Figure 8: Schematic illustration depicting leukocyte infiltration during the inflammatory response and the main differences between resolution and chronic inflammation (Hansen, Vik & Serhan, 2018).

Conclusion

The inflammatory response is an intricate process that involves distinct cells and mediators that act in a coordinated way to combat the threat and initiate the healing process. An understanding of the inflammatory process requires knowledge of its main players. Here, important concepts regarding the inflammatory mediators, inflammatory cells, and their contribution to the inflammatory process were underlined.
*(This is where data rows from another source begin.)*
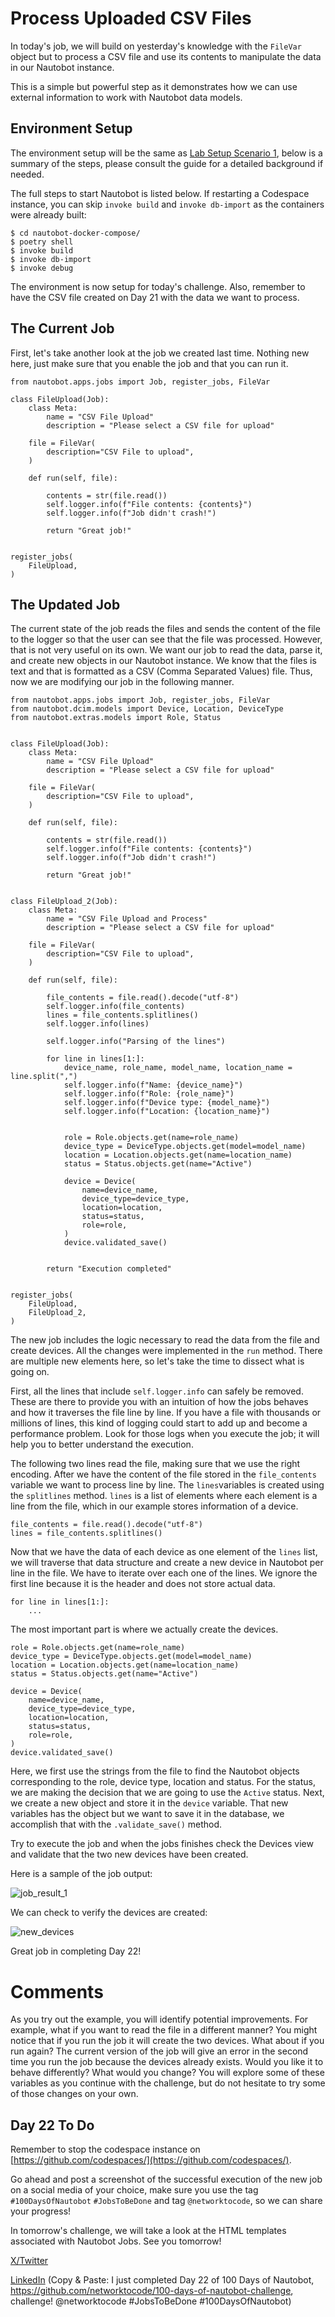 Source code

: # Process Uploaded CSV Files 

In today's job, we will build on yesterday's knowledge with the ```FileVar``` object but to process a CSV file and use its contents to manipulate the data in our Nautobot instance.

This is a simple but powerful step as it demonstrates how we can use external information to work with Nautobot data models. 


## Environment Setup

The environment setup will be the same as [Lab Setup Scenario 1](../Lab_Setup/scenario_1_setup/README.md), below is a summary of the steps, please consult the guide for a detailed background if needed.  

The full steps to start Nautobot is listed below. If restarting a Codespace instance, you can skip `invoke build` and `invoke db-import` as the containers were already built: 

```
$ cd nautobot-docker-compose/
$ poetry shell
$ invoke build
$ invoke db-import
$ invoke debug
```

The environment is now setup for today's challenge.  Also, remember to have the CSV file created on Day 21 with the data we want to process.

## The Current Job

First, let's take another look at the job we created last time. Nothing new here, just make sure that you enable the job and that you can run it.

```
from nautobot.apps.jobs import Job, register_jobs, FileVar

class FileUpload(Job):
    class Meta:
        name = "CSV File Upload"
        description = "Please select a CSV file for upload"

    file = FileVar(
        description="CSV File to upload",
    )

    def run(self, file):
        
        contents = str(file.read())
        self.logger.info(f"File contents: {contents}")
        self.logger.info(f"Job didn't crash!")

        return "Great job!"


register_jobs(
    FileUpload,
)
```

## The Updated Job

The current state of the job reads the files and sends the content of the file to the logger so that the user can see that the file was processed. However, that is not very useful on its own. We want our job to read the data, parse it, and create new objects in our Nautobot instance. We know that the files is text and that is formatted as a CSV (Comma Separated Values) file. Thus, now we are modifying our job in the following manner.


```
from nautobot.apps.jobs import Job, register_jobs, FileVar
from nautobot.dcim.models import Device, Location, DeviceType
from nautobot.extras.models import Role, Status


class FileUpload(Job):
    class Meta:
        name = "CSV File Upload"
        description = "Please select a CSV file for upload"

    file = FileVar(
        description="CSV File to upload",
    )

    def run(self, file):
        
        contents = str(file.read())
        self.logger.info(f"File contents: {contents}")
        self.logger.info(f"Job didn't crash!")

        return "Great job!"


class FileUpload_2(Job):
    class Meta:
        name = "CSV File Upload and Process"
        description = "Please select a CSV file for upload"

    file = FileVar(
        description="CSV File to upload",
    )

    def run(self, file):

        file_contents = file.read().decode("utf-8")
        self.logger.info(file_contents)
        lines = file_contents.splitlines()
        self.logger.info(lines)

        self.logger.info("Parsing of the lines")

        for line in lines[1:]:
            device_name, role_name, model_name, location_name = line.split(",")
            self.logger.info(f"Name: {device_name}")
            self.logger.info(f"Role: {role_name}")
            self.logger.info(f"Device type: {model_name}")
            self.logger.info(f"Location: {location_name}")


            role = Role.objects.get(name=role_name)
            device_type = DeviceType.objects.get(model=model_name)
            location = Location.objects.get(name=location_name)
            status = Status.objects.get(name="Active")

            device = Device(
                name=device_name,
                device_type=device_type,
                location=location,
                status=status,
                role=role,
            )
            device.validated_save()


        return "Execution completed"


register_jobs(
    FileUpload,
    FileUpload_2,
)
```

The new job includes the logic necessary to read the data from the file and create devices. All the changes were implemented in the `run` method. There are multiple new elements here, so let's take the time to dissect what is going on.

First, all the lines that include `self.logger.info` can safely be removed. These are there to provide you with an intuition of how the jobs behaves and how it traverses the file line by line. If you have a file with thousands or millions of lines, this kind of logging could start to add up and become a performance problem. Look for those logs when you execute the job; it will help you to better understand the execution.

The following two lines read the file, making sure that we use the right encoding. After we have the content of the file stored in the `file_contents` variable we want to process line by line. The `lines`variables is created using the `splitlines` method. `lines` is a list of elements where each element is a line from the file, which in our example stores information of a device.

```
file_contents = file.read().decode("utf-8")
lines = file_contents.splitlines()
```

Now that we have the data of each device as one element of the `lines` list, we will traverse that data structure and create a new device in Nautobot per line in the file. We have to iterate over each one of the lines. We ignore the first line because it is the header and does not store actual data.

```
for line in lines[1:]:
    ...
```

The most important part is where we actually create the devices.

```
role = Role.objects.get(name=role_name)
device_type = DeviceType.objects.get(model=model_name)
location = Location.objects.get(name=location_name)
status = Status.objects.get(name="Active")

device = Device(
    name=device_name,
    device_type=device_type,
    location=location,
    status=status,
    role=role,
)
device.validated_save()
```

Here, we first use the strings from the file to find the Nautobot objects corresponding to the role, device type, location and status. For the status, we are making the decision that we are going to use the `Active` status. Next, we create a new object and store it in the `device` variable. That new variables has the object but we want to save it in the database, we accomplish that with the `.validate_save()` method.

Try to execute the job and when the jobs finishes check the Devices view and validate that the two new devices have been created.

Here is a sample of the job output: 

![job_result_1](images/job_result_1.png)

We can check to verify the devices are created: 

![new_devices](images/new_devices.png)

Great job in completing Day 22! 

# Comments

As you try out the example, you will identify potential improvements. For example, what if you want to read the file in a different manner? You might notice that if you run the job it will create the two devices. What about if you run again? The current version of the job will give an error in the second time you run the job because the devices already exists. Would you like it to behave differently? What would you change? You will explore some of these variables as you continue with the challenge, but do not hesitate to try some of those changes on your own.

## Day 22 To Do

Remember to stop the codespace instance on [https://github.com/codespaces/](https://github.com/codespaces/). 

Go ahead and post a screenshot of the successful execution of the new job on a social media of your choice, make sure you use the tag `#100DaysOfNautobot` `#JobsToBeDone` and tag `@networktocode`, so we can share your progress!

In tomorrow's challenge, we will take a look at the HTML templates associated with Nautobot Jobs. See you tomorrow!

[X/Twitter](<https://twitter.com/intent/tweet?url=https://github.com/networktocode/100-days-of-nautobot-challenge&text=I+jst+completed+Day+22+of+the+100+days+of+nautobot+challenge+!&hashtags=100DaysOfNautobot,JobsToBeDone>)

[LinkedIn](https://www.linkedin.com/) (Copy & Paste: I just completed Day 22 of 100 Days of Nautobot, https://github.com/networktocode/100-days-of-nautobot-challenge, challenge! @networktocode #JobsToBeDone #100DaysOfNautobot)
Inflammatory mediators work in a balanced way to initiate and maintain the inflammatory response, altering the local microenvironment and favoring the recruitment of inflammatory cells to the site of infection or injury. This complex process involves myriad players, including different triggers (e.g., pathogens), cell types, and chemical mediators, and the mechanisms involved in the inflammatory response are still being unraveled. Chronic inflammation and the development of various inflammatory diseases are marked by an imbalanced or prolonged release of inflammatory mediators and excessive leukocyte recruitment. Therefore, the modulation of the inflammatory response, tempered by the production and release of pro-resolving mediators, may be crucial for an effective and balanced response, preventing the development of diseases and many studies in this field are being conducted.